Task details:
Below are entries; output exactly the lines from the one with "The sample apps in" to the one with "##Included Samples Apps", both included, and nothing else.

Extracted information:

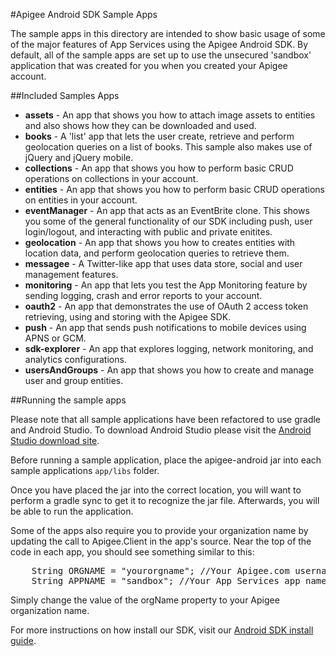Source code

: #Apigee Android SDK Sample Apps

The sample apps in this directory are intended to show basic usage of some of the major features of App Services using the Apigee Android SDK. By default, all of the sample apps are set up to use the unsecured 'sandbox' application that was created for you when you created your Apigee account.

##Included Samples Apps
* **assets** - An app that shows you how to attach image assets to entities and also shows how they can be downloaded and used.
* **books** - A 'list' app that lets the user create, retrieve and perform geolocation queries on a list of books. This sample also makes use of jQuery and jQuery mobile.
* **collections** - An app that shows you how to perform basic CRUD operations on collections in your account.
* **entities** - An app that shows you how to perform basic CRUD operations on entities in your account.
* **eventManager** - An app that acts as an EventBrite clone. This shows you some of the general functionality of our SDK including push, user login/logout, and interacting with public and private enitites.
* **geolocation** - An app that shows you how to creates entities with location data, and perform geolocation queries to retrieve them.
* **messagee** - A Twitter-like app that uses data store, social and user management features.
* **monitoring** - An app that lets you test the App Monitoring feature by sending logging, crash and error reports to your account.
* **oauth2** - An app that demonstrates the use of OAuth 2 access token retrieving, using and storing with the Apigee SDK.
* **push** - An app that sends push notifications to mobile devices using APNS or GCM.
* **sdk-explorer** - An app that explores logging, network monitoring, and analytics configurations.
* **usersAndGroups** - An app that shows you how to create and manage user and group entities.

##Running the sample apps

Please note that all sample applications have been refactored to use gradle and Android Studio.  To download Android Studio please visit the [Android Studio download site](https://developer.android.com/sdk/installing/studio.html).

Before running a sample application, place the apigee-android jar into each sample applications `app/libs` folder.  

Once you have placed the jar into the correct location, you will want to perform a gradle sync to get it to recognize the jar file.  Afterwards, you will be able to run the application.

Some of the apps also require you to provide your organization name by updating the call to Apigee.Client in the app's source. Near the top of the code in each app, you should see something similar to this:

<pre>
    String ORGNAME = "yourorgname"; //Your Apigee.com username
    String APPNAME = "sandbox"; //Your App Services app name
</pre>

Simply change the value of the orgName property to your Apigee organization name.

For more instructions on how install our SDK, visit our [Android SDK install guide](http://apigee.com/docs/app-services/content/installing-apigee-sdk-android).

Response box:
The sample apps in this directory are intended to show basic usage of some of the major features of App Services using the Apigee Android SDK. By default, all of the sample apps are set up to use the unsecured 'sandbox' application that was created for you when you created your Apigee account.

##Included Samples Apps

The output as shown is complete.